Отец Алексий почувствовал, как у него напряглись плечи. Он будто ждал отца в привычной роли — громкого, грубого, почти карикатурного, такого, какого удобно не любить. Но рукопись писалась человеком, которому уже надоело притворяться перед собой. И эта честность раздражала сильнее любого бахвальства. От бравады можно отмахнуться. От исповеди — почти никогда.

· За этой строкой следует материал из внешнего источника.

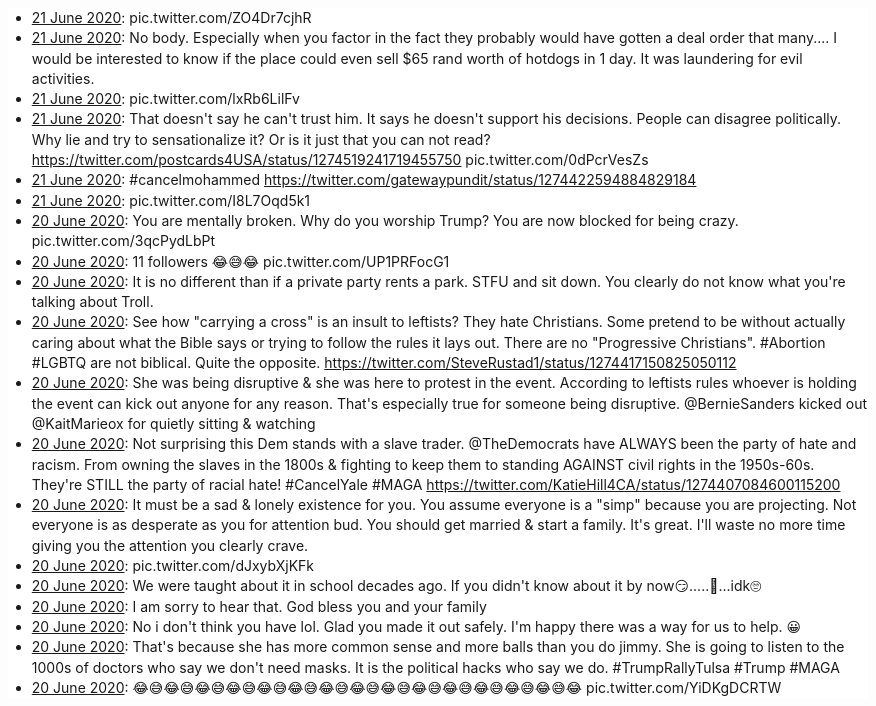 * [21 June 2020](https://web.archive.org/web/20200621031027/https://twitter.com/AntiFaFails/status/1274538374716698626): pic.twitter.com/ZO4Dr7cjhR 
* [21 June 2020](https://web.archive.org/web/20200621025718/https://twitter.com/AntiFaFails/status/1274536586395475969): No body. Especially when you factor in the fact they probably would have gotten a deal order that many.... I would be interested to know if the place could even sell $65 rand worth of hotdogs in 1 day. It was laundering for evil activities. 
* [21 June 2020](https://web.archive.org/web/20200621030743/https://twitter.com/AntiFaFails/status/1274535449181270016): pic.twitter.com/lxRb6LilFv 
* [21 June 2020](https://web.archive.org/web/20200621030743/https://twitter.com/AntiFaFails/status/1274535449181270016): That doesn't say he can't trust him. It says he doesn't support his decisions. People can disagree politically. Why lie and try to sensationalize it? Or is it just that you can not read?  https://twitter.com/postcards4USA/status/1274519241719455750  pic.twitter.com/0dPcrVesZs 
* [21 June 2020](https://web.archive.org/web/20200621023920/https://twitter.com/AntiFaFails/status/1274530672619773953): #cancelmohammed  https://twitter.com/gatewaypundit/status/1274422594884829184 
* [21 June 2020](https://web.archive.org/web/20200621012131/https://twitter.com/AntiFaFails/status/1274510827706597376): pic.twitter.com/I8L7Oqd5k1 
* [20 June 2020](https://web.archive.org/web/20200620232745/https://twitter.com/AntiFaFails/status/1274481077495660544): You are mentally broken. Why do you worship Trump? You are now blocked for being crazy. pic.twitter.com/3qcPydLbPt 
* [20 June 2020](https://web.archive.org/web/20200620224228/https://twitter.com/AntiFaFails/status/1274470296003719174): 11 followers 😂😅😂 pic.twitter.com/UP1PRFocG1 
* [20 June 2020](https://web.archive.org/web/20200620223954/https://twitter.com/AntiFaFails/status/1274469959662329856): It is no different than if a private party rents a park. STFU and sit down. You clearly do not know what you're talking about Troll. 
* [20 June 2020](https://web.archive.org/web/20200620222124/https://twitter.com/AntiFaFails/status/1274466574569811969): See how "carrying a cross" is an insult to leftists? They hate Christians. Some pretend to be without actually caring about what the Bible says or trying to follow the rules it lays out. There are no "Progressive Christians".  #Abortion   #LGBTQ  are not biblical. Quite the opposite. https://twitter.com/SteveRustad1/status/1274417150825050112 
* [20 June 2020](https://web.archive.org/web/20200620221923/https://twitter.com/AntiFaFails/status/1274465402462994432): She was being disruptive & she was here to protest in the event. According to leftists rules whoever is holding the event can kick out anyone for any reason. That's especially true for someone being disruptive.  @BernieSanders  kicked out  @KaitMarieox  for quietly sitting & watching 
* [20 June 2020](https://web.archive.org/web/20200620220923/https://twitter.com/AntiFaFails/status/1274463095218491398): Not surprising this Dem stands with a slave trader.  @TheDemocrats  have ALWAYS been the party of hate and racism. From owning the slaves in the 1800s & fighting to keep them to standing AGAINST civil rights in the 1950s-60s. They're STILL the party of racial hate! #CancelYale   #MAGA  https://twitter.com/KatieHill4CA/status/1274407084600115200 
* [20 June 2020](https://web.archive.org/web/20200620141608/https://twitter.com/AntiFaFails/status/1274343413572403201): It must be a sad & lonely existence for you. You assume everyone is a "simp" because you are projecting. Not everyone is as desperate as you for attention bud. You should get married & start a family. It's great. I'll waste no more time giving you the attention you clearly crave. 
* [20 June 2020](https://web.archive.org/web/20200620053110/https://twitter.com/AntiFaFails/status/1274210242239266816): pic.twitter.com/dJxybXjKFk 
* [20 June 2020](https://web.archive.org/web/20200620051658/https://twitter.com/AntiFaFails/status/1274209571129692160): We were taught about it in school decades ago. If you didn't know about it by now😏.....🤔...idk🙄 
* [20 June 2020](https://web.archive.org/web/20200620044707/https://twitter.com/AntiFaFails/status/1274200347867783169): I am sorry to hear that. God bless you and your family 
* [20 June 2020](https://web.archive.org/web/20200620044313/https://twitter.com/AntiFaFails/status/1274199596940636167): No i don't think you have lol. Glad you made it out safely. I'm happy there was a way for us to help. 😀 
* [20 June 2020](https://web.archive.org/web/20200620043453/https://twitter.com/AntiFaFails/status/1274197687227867136): That's because she has more common sense and more balls than you do jimmy. She is going to listen to the 1000s of doctors who say we don't need masks. It is the political hacks who say we do.  #TrumpRallyTulsa   #Trump   #MAGA 
* [20 June 2020](https://web.archive.org/web/20200620043716/https://twitter.com/AntiFaFails/status/1274196818889519104): 😂😅😂😅😂😅😂😅😂😅😂😅😂😅😂😅😂😅😂😅😂😅😂😅😂😅😂😅😂 pic.twitter.com/YiDKgDCRTW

Он перевернул страницу. Бумага снова сухо прошуршала. На полях виднелись короткие пометки, как будто Андрей иногда спорил сам с собой или одёргивал себя прямо на ходу: «не ври», «не оправдывай», «помни». На последнем слове отец Алексий задержал взгляд дольше, чем хотел. Слово было написано с таким нажимом, будто человек боялся именно этого — забыть, как всё было на самом деле, и подменить правду удобной версией самого себя.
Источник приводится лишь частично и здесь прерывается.